# E540 Leisure Battery not charging



## denzil53 (Sep 25, 2007)

When we are on hookup, the leisure battery has suddenly stopped charging up - it always did it fine before. The "lightning flash" has disappeared from the systems display screen. However, it charges fine from the vehicle battery. 

I have tried disconnecting the charger and the inline fuse, in the hope that this might reset things, but no luck. 

I would be grateful for any suggestions. :?


----------



## delboy0127 (Mar 3, 2009)

Hi

Yes we had a similar problem but on a different motorhome.

Our leisure battery stopped charging, no mainslight on the charger at all, the charger on ours is under the passenger seat.

The fault with ours was as follows.

The battery charger is 240v correct? the plugs that connect the 240 v mains lead to the charger on ours is 3 pin male and 3 pin female, although the 3 pin plugs on ours were pushed right together, the centre pin in one of the plugs had pushed back and was not in fact connecting at all.
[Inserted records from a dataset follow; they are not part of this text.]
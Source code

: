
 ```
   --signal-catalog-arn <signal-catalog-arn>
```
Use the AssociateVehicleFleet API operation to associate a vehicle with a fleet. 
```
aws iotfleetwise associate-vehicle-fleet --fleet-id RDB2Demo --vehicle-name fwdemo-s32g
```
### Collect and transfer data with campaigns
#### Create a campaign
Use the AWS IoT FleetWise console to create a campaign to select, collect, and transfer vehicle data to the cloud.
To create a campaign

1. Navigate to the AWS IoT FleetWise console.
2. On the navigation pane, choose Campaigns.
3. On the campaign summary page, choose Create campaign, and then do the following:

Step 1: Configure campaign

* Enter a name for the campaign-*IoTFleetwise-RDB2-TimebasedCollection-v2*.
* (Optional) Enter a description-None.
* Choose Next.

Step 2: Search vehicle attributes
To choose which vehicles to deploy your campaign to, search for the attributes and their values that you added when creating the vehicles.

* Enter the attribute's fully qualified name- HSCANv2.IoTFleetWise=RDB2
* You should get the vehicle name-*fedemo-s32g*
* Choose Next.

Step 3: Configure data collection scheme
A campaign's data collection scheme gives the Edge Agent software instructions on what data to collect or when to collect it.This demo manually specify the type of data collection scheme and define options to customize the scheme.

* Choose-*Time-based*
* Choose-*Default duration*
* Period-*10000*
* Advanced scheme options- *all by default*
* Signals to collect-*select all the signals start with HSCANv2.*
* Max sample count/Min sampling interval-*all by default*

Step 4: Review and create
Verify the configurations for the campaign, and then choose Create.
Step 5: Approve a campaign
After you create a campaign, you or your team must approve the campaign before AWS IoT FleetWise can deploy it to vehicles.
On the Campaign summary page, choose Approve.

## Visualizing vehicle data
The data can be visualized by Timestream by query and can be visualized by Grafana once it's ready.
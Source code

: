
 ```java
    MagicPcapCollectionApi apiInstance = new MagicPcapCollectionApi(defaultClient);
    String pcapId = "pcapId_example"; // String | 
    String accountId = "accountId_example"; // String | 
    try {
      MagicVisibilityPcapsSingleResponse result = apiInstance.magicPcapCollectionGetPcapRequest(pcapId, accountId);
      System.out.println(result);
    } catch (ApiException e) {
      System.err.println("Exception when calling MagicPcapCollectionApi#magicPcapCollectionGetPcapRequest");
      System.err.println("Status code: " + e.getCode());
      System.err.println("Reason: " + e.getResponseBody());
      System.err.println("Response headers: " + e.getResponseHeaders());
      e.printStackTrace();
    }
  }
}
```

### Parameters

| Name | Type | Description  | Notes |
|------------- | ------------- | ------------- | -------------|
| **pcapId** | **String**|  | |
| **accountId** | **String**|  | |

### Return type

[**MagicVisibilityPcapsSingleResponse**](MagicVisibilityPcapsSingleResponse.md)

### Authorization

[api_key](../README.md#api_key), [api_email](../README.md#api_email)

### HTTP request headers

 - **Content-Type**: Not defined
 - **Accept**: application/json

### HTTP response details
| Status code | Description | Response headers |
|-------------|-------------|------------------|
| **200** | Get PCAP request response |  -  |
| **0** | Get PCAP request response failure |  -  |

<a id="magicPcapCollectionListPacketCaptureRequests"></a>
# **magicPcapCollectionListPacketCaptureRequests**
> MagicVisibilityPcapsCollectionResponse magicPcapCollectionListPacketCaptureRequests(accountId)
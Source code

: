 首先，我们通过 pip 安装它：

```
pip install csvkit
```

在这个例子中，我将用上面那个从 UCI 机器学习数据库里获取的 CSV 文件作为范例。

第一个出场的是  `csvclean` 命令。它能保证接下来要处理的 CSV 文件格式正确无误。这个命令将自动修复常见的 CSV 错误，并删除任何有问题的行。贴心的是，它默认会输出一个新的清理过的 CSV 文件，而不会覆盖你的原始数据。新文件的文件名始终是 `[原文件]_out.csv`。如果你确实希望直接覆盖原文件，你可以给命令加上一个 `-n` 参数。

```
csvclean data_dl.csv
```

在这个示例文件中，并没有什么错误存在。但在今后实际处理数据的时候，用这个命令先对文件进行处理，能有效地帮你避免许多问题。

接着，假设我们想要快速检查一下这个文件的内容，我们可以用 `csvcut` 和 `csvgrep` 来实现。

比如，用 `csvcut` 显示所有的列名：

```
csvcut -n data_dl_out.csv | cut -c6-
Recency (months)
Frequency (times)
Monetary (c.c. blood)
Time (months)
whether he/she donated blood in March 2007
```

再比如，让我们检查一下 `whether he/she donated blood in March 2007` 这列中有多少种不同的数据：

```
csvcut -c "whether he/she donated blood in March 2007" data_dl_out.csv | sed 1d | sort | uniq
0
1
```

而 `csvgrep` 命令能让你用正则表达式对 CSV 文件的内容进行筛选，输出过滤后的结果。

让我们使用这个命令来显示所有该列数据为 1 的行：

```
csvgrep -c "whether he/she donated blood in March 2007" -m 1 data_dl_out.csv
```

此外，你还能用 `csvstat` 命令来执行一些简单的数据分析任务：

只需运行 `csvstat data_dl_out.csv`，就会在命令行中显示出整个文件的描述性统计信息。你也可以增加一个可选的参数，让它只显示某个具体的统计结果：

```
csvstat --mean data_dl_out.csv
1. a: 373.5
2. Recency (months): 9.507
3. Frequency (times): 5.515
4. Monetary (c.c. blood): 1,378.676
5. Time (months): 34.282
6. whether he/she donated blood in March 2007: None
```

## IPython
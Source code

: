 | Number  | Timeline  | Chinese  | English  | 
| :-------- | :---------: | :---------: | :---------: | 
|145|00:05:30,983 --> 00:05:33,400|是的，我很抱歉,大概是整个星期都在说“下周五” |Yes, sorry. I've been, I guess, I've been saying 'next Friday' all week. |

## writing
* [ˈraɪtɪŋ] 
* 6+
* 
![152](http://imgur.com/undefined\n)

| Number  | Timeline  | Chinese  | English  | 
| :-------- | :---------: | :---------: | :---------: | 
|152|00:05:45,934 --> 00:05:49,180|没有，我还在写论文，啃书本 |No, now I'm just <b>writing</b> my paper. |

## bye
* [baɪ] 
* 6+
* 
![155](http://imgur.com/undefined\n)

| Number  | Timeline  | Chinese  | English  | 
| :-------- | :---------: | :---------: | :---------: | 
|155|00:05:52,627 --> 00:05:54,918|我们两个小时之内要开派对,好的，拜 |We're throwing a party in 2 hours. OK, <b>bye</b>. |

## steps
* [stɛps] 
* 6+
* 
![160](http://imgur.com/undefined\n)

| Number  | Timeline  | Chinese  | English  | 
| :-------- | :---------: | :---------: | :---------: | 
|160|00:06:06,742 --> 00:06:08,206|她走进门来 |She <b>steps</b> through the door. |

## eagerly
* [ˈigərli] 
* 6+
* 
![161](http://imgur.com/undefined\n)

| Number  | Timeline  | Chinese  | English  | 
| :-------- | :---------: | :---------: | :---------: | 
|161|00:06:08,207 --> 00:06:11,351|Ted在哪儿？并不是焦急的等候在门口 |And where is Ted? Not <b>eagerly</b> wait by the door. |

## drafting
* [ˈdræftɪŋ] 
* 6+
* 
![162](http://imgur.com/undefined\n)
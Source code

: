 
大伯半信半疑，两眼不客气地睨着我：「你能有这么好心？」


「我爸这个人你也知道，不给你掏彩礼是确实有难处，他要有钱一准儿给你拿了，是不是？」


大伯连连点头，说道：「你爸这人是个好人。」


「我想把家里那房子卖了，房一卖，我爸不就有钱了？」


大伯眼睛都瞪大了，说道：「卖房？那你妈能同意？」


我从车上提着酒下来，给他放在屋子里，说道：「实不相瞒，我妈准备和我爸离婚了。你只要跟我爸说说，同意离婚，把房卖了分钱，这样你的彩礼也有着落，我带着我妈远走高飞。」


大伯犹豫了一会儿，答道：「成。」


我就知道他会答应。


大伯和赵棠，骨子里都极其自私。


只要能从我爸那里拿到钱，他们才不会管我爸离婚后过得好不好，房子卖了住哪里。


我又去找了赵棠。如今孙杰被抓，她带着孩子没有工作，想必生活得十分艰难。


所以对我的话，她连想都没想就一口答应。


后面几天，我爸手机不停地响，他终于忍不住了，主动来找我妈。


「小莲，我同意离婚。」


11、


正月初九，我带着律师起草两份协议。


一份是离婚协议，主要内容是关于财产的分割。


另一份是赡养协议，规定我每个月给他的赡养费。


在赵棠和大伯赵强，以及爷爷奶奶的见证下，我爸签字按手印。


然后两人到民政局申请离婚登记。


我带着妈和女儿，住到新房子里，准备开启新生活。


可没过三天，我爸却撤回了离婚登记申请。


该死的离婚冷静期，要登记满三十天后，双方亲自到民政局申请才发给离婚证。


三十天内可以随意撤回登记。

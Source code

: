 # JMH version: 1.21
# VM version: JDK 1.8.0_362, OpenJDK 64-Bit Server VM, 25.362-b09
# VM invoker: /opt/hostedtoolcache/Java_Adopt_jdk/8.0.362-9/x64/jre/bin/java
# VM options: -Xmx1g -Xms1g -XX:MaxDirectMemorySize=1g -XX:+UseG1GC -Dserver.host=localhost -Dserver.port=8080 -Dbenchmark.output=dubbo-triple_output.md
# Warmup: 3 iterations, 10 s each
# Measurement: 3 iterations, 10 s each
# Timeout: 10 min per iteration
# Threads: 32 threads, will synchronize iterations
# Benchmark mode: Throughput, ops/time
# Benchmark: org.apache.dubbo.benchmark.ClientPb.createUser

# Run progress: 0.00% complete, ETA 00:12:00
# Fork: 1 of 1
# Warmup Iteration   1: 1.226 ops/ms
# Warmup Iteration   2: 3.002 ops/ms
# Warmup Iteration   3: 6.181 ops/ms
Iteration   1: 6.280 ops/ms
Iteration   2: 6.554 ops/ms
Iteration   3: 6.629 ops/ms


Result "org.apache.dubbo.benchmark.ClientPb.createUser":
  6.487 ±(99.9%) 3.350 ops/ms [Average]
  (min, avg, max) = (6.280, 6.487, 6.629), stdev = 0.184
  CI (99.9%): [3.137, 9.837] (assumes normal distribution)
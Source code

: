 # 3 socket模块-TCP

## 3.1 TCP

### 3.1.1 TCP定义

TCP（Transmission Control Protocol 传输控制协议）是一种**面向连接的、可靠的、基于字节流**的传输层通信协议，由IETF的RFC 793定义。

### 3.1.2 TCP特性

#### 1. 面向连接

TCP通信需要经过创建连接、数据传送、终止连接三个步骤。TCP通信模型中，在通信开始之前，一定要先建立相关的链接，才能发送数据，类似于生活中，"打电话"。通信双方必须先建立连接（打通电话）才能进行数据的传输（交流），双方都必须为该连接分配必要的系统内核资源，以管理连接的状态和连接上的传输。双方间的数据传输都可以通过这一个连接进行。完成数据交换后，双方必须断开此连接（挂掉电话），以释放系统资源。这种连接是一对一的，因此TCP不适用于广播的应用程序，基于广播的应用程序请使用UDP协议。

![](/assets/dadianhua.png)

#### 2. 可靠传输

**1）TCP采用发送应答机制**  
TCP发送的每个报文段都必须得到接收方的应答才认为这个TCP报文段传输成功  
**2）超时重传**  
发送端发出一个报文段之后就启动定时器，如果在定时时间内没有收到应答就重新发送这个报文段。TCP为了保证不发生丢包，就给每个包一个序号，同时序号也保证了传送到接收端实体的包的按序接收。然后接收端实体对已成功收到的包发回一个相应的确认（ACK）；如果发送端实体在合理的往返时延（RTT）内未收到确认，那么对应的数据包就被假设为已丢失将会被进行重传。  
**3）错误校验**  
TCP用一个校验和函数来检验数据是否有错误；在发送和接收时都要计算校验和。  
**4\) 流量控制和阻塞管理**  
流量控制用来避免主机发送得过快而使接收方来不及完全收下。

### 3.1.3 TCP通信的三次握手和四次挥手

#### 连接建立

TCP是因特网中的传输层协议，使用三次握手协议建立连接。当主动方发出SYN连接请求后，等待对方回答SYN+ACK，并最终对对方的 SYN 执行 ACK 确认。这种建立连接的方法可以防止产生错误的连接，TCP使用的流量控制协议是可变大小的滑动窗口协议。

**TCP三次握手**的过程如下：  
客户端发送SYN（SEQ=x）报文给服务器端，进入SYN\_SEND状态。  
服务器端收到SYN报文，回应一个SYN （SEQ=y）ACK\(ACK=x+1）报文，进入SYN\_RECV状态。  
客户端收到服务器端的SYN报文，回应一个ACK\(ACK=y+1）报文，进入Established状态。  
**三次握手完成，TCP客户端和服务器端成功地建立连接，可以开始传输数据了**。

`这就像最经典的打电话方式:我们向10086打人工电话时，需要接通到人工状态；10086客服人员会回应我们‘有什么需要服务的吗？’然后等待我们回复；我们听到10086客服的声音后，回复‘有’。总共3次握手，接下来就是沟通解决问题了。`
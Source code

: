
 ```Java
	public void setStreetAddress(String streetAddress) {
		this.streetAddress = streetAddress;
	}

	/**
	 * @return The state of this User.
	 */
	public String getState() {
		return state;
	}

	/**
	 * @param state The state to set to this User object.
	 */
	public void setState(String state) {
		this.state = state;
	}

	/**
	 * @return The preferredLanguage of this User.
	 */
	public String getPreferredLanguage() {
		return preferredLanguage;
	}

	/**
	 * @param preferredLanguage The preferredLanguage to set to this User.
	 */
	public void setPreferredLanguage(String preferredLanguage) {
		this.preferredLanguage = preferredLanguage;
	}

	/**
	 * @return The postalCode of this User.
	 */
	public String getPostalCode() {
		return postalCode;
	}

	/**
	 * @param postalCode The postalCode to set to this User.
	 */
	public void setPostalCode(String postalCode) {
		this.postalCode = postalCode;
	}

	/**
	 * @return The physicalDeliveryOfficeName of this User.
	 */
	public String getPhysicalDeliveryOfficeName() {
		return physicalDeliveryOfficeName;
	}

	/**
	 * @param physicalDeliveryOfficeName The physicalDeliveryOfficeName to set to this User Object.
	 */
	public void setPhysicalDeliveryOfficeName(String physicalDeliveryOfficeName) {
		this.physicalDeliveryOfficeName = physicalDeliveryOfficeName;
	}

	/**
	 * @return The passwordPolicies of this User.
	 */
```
Just a thought may help or may not.

If the red light is on on the charger, try moving the connecting plug about in case it is and intermitent fault and only just making contact

Be careful mains 240v

Goodluck

Delboy


----------



## cabby (May 14, 2005)

Lack of the icon means that no 230v is reaching the charger and possibly not anywhere else. have you got any 230v sockets in the van where you can plug in something to test that your ehu is actually working.or switch the fridge to 230v and see if it works.

cabby


----------



## denzil53 (Sep 25, 2007)

There does seem to be 240 volts elsewhere. I have a mains-only microwave and that works fine. It's just the battery charger.

I will carefully check that there is proper contact though.


----------



## airstream (Jan 7, 2009)

*Nordelectronica?*

Hi,
If a Swift circa 2007/2009 with Nord electrics , then ist a common problem in that the charger has most likely failed
I have had two charger failures on my Ace and at the time due to continual problems with the Nord kit Kath at Swift put me in direct contact with Nord who collected/repaired/reurned chargers, control panels and fiuse boxes in around 5 working days until Swift stopped using the stuff 
Now you have to have the faied component returned to Swift for repair - my last fuse box took SIX weeks to be returned to my dealer and unlike the charger when the fuse box fails nothing works
So check you have power at the charger supply to confirm the problem is within the charger and then try Google/ebay for a repair or replacement if that fails - Dealer/Swift 
Good Luck 
Ray


----------